[Dataset entries]

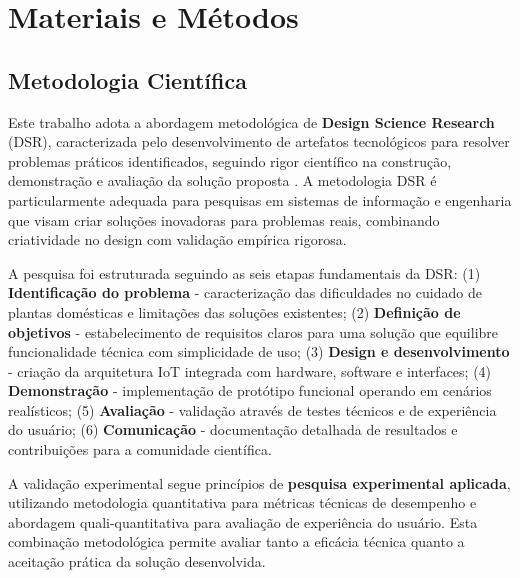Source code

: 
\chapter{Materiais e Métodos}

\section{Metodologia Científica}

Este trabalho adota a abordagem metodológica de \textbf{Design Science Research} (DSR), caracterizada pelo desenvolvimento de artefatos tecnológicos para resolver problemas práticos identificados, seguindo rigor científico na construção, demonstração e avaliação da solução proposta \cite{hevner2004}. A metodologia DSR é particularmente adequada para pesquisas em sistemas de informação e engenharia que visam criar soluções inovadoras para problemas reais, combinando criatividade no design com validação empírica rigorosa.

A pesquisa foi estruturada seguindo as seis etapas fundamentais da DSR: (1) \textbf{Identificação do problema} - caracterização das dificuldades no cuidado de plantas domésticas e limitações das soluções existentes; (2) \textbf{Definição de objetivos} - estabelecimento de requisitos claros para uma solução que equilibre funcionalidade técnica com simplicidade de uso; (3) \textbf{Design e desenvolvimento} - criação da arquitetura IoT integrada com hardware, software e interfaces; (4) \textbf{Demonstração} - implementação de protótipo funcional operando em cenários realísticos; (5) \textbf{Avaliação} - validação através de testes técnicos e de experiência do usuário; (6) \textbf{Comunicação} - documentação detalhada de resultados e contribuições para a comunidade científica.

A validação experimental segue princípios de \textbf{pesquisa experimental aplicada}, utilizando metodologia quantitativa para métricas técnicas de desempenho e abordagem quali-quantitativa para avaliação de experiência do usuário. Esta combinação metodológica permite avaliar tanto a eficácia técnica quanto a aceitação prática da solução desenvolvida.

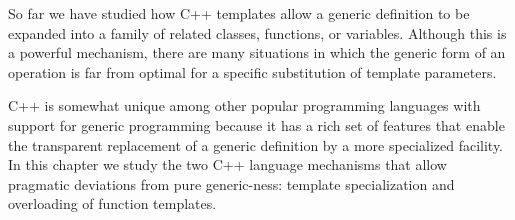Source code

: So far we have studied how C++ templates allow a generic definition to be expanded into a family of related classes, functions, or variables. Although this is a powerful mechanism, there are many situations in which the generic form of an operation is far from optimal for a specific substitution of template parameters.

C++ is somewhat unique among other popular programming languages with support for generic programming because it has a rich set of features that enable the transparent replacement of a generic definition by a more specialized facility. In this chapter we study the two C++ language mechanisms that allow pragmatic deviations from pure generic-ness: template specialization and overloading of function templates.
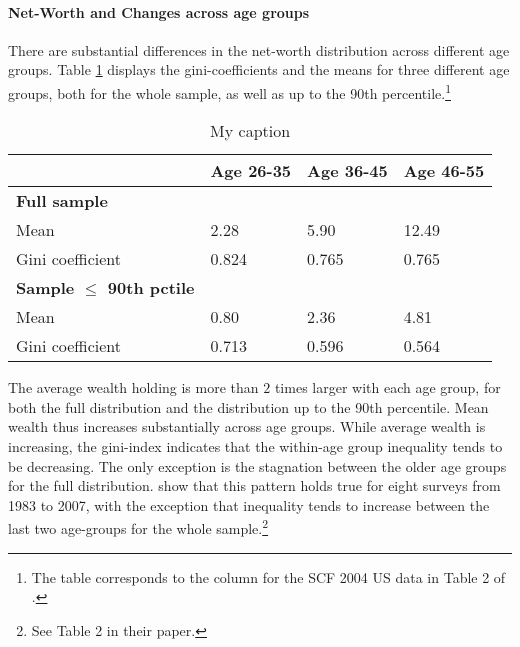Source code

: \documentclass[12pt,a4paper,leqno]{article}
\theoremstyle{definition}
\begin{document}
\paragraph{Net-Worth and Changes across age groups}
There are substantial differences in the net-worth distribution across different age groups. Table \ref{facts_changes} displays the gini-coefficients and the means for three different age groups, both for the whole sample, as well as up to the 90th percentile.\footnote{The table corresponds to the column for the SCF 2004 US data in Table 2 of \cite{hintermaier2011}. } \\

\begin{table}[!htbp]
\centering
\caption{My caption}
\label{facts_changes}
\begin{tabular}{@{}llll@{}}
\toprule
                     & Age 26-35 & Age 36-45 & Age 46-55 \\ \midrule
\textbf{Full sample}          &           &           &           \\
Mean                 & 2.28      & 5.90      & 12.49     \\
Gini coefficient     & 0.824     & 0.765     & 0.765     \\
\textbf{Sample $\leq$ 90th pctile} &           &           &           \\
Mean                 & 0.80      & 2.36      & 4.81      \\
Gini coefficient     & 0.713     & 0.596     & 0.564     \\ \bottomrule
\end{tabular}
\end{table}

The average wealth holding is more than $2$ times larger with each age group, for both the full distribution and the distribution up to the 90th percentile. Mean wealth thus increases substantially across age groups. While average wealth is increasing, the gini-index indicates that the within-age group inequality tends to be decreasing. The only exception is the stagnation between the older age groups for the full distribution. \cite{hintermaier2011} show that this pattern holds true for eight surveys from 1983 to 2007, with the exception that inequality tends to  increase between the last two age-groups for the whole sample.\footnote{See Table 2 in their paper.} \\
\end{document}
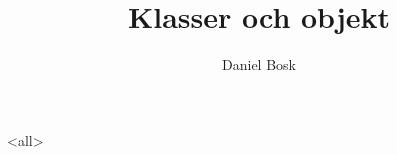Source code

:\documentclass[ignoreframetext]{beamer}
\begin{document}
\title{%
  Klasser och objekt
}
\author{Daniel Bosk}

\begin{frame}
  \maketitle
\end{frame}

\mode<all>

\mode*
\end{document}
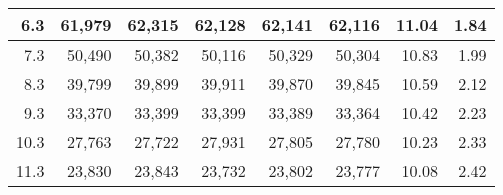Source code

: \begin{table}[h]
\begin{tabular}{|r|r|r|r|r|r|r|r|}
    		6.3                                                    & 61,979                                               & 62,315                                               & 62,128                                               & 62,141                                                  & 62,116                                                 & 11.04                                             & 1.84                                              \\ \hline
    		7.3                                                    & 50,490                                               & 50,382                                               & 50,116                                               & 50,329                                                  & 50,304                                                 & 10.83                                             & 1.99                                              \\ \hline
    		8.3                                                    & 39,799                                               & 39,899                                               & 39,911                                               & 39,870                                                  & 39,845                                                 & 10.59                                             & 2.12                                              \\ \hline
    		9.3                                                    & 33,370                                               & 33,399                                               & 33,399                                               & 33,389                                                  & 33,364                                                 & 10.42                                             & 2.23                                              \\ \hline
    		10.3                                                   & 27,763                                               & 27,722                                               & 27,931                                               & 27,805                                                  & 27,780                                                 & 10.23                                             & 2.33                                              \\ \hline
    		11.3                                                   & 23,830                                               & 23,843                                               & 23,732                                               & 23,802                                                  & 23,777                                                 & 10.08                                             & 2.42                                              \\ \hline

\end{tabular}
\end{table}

Required work => Begin at the first line of the entries above and return each line exactly, stopping after the line that contains "Este trabalho adota". Pictures do not belong in the copy.

Result of this exercise =>
Source code

: 
\chapter{Materiais e Métodos}

\section{Metodologia Científica}

Este trabalho adota a abordagem metodológica de \textbf{Design Science Research} (DSR), caracterizada pelo desenvolvimento de artefatos tecnológicos para resolver problemas práticos identificados, seguindo rigor científico na construção, demonstração e avaliação da solução proposta \cite{hevner2004}. A metodologia DSR é particularmente adequada para pesquisas em sistemas de informação e engenharia que visam criar soluções inovadoras para problemas reais, combinando criatividade no design com validação empírica rigorosa.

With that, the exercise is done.